» Task to carry out
Tally the lines of the records that contain the string "only", then give the total and nothing more.

» Data for this task
******************************

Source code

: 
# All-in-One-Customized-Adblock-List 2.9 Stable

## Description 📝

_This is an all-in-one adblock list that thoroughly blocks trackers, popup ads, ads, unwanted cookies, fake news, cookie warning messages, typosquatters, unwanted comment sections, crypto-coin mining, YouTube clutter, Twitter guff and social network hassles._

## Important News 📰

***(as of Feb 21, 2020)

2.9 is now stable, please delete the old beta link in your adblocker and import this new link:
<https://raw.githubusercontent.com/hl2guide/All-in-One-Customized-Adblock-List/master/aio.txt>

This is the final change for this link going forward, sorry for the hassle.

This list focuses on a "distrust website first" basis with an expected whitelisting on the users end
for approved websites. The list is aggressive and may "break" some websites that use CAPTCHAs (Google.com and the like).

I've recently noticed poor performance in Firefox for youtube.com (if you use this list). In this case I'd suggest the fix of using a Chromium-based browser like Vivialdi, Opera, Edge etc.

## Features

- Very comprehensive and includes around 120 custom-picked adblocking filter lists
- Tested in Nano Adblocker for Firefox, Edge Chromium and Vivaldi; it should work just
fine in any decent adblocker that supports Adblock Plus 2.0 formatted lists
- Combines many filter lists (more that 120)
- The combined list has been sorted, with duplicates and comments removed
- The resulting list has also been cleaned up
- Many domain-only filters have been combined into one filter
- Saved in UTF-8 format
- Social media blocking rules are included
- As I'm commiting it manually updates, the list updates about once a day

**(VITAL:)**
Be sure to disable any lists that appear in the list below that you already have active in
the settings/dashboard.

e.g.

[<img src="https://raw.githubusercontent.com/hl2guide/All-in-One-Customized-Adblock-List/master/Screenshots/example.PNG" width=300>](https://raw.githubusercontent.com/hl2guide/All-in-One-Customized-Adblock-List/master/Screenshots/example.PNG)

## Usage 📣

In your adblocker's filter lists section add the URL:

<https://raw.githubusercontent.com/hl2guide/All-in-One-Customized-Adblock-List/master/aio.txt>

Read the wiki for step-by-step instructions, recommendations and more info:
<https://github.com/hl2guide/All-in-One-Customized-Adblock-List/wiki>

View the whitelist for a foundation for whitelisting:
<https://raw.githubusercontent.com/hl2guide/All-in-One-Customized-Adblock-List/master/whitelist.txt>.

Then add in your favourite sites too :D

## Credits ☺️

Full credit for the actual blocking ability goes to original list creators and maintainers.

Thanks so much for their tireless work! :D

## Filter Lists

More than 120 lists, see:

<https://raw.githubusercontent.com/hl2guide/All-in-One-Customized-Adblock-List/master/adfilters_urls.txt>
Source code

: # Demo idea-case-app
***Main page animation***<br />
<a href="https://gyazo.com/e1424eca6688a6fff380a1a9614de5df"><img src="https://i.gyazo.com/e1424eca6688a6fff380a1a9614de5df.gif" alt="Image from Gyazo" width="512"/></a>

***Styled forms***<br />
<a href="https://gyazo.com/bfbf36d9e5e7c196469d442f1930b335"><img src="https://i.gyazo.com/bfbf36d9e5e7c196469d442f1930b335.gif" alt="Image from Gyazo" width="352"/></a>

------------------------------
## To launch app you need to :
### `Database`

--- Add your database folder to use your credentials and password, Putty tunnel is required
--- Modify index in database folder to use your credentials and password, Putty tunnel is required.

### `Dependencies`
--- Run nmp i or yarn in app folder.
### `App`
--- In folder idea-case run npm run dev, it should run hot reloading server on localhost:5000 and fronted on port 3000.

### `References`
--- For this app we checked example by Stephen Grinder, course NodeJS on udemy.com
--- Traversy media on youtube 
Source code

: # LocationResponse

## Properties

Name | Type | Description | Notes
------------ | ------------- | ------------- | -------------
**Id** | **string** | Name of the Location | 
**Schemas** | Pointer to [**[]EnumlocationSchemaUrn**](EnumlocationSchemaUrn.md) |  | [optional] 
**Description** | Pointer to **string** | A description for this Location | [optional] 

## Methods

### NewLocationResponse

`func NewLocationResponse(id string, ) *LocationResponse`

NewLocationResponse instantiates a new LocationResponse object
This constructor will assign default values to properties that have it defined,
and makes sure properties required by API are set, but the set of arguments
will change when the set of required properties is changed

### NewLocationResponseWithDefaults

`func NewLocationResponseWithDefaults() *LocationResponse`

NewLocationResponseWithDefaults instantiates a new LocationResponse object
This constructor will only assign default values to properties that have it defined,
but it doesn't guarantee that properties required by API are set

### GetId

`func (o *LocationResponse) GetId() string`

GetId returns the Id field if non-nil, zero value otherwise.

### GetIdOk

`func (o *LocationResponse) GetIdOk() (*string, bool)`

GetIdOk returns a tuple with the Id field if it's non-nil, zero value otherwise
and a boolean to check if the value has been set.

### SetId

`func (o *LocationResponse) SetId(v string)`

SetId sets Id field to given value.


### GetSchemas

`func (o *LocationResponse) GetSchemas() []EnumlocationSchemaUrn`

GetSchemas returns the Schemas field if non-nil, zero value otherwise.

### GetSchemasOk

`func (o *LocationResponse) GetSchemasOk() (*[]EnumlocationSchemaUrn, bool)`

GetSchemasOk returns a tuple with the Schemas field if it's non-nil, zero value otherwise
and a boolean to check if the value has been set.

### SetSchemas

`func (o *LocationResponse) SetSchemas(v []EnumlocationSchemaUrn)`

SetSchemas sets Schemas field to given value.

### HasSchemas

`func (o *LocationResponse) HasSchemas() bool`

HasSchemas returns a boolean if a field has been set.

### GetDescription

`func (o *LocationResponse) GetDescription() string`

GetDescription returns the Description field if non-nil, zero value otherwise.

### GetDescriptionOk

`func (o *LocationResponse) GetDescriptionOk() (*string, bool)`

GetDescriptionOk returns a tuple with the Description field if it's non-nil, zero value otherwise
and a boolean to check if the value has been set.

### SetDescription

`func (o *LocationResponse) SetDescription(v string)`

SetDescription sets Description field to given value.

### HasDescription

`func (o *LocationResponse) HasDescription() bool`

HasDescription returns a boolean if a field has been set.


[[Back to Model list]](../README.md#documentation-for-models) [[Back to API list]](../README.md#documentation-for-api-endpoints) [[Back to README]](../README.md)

******************************

» Finished task
2